• Provided records:
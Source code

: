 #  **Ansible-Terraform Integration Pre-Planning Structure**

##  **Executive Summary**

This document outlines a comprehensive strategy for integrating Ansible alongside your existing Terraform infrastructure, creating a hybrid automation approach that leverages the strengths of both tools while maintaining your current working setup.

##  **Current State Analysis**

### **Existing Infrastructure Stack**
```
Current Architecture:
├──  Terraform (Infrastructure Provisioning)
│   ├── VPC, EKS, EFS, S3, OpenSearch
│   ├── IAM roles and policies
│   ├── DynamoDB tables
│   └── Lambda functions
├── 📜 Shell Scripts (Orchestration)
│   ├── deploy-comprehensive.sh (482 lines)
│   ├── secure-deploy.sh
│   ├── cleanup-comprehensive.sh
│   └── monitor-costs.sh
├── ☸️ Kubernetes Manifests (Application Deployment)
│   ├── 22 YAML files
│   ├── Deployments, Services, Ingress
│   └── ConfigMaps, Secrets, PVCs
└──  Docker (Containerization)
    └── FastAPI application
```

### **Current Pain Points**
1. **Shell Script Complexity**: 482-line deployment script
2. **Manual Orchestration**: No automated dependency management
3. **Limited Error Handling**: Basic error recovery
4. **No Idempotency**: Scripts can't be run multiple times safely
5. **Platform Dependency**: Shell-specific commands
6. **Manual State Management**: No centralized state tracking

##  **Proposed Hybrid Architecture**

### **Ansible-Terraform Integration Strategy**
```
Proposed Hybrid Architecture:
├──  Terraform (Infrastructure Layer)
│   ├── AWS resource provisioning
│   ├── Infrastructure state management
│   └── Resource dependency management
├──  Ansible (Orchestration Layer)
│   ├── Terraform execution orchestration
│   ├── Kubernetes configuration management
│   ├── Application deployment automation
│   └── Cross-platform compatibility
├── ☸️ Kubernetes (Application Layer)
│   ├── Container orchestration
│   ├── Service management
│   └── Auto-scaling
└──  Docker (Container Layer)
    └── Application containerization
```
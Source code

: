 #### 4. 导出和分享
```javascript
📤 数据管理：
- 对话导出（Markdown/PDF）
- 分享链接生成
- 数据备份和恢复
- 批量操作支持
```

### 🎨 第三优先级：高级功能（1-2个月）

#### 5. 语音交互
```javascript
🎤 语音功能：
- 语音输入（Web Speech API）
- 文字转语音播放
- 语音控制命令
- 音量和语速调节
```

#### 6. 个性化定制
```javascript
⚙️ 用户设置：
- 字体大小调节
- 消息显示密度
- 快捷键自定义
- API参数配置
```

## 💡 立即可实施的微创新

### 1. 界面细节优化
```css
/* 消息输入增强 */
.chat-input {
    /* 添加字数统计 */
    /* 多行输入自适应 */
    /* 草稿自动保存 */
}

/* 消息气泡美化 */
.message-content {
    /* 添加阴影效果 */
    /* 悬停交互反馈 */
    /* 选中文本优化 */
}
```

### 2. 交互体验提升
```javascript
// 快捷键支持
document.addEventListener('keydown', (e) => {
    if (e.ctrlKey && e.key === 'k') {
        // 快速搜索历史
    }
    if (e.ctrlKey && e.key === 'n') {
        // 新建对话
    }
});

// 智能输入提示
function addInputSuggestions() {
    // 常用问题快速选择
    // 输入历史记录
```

• Aim of the exercise: Scan the listing above for the word "Kubernetes" and show each line where it is found.

• Result of the task:
├── ☸️ Kubernetes Manifests (Application Deployment)
│   ├── Kubernetes configuration management
├── ☸️ Kubernetes (Application Layer)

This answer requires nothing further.